As for his plans for Conan beyond "Road of Kings," Thomas said that it's too soon to discuss. "It's possible I might write something else after that, either with Conan or something else. It depends on how they like and how I like what happens in these 12 issues. I'm not thinking that far ahead," he said. "One year's worth of work, that's fine. I've got so much other stuff to do that writing about one comic book a month is about all I can do without having to violate my wife's unwritten rule that I only work about four days a week, instead of the usual seven-plus."

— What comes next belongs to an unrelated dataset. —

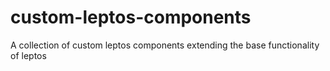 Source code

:# custom-leptos-components
A collection of custom leptos components extending the base functionality of leptos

If previous patterns are anything to go by, though, the writer may have a few more years of writing "Conan" before hanging up his axe. "It's really interesting to me, that writing 'Conan' seems to be an every second-decade thing," Thomas said. "I started writing him in 1970, and I wrote it for ten years, a couple hundred stories, until 1980 when I left Marvel. Then from 1980 to 1990 or so I didn't even read a Conan comic book, although I continued to read Robert E. Howard. In the '90s, I wrote 'Conan' until Marvel gave up its license near the end of the 20th century. Then the last decade has been another Conan-less one for me, and now at the beginning of a new decade, in year 2010, I find myself writing 'Conan' again. It's some weird, strange connection, that every ten years someone wants me to write Conan.

"I'm very much looking forward to it. I hope that it will be interesting and I still have something to say about Conan."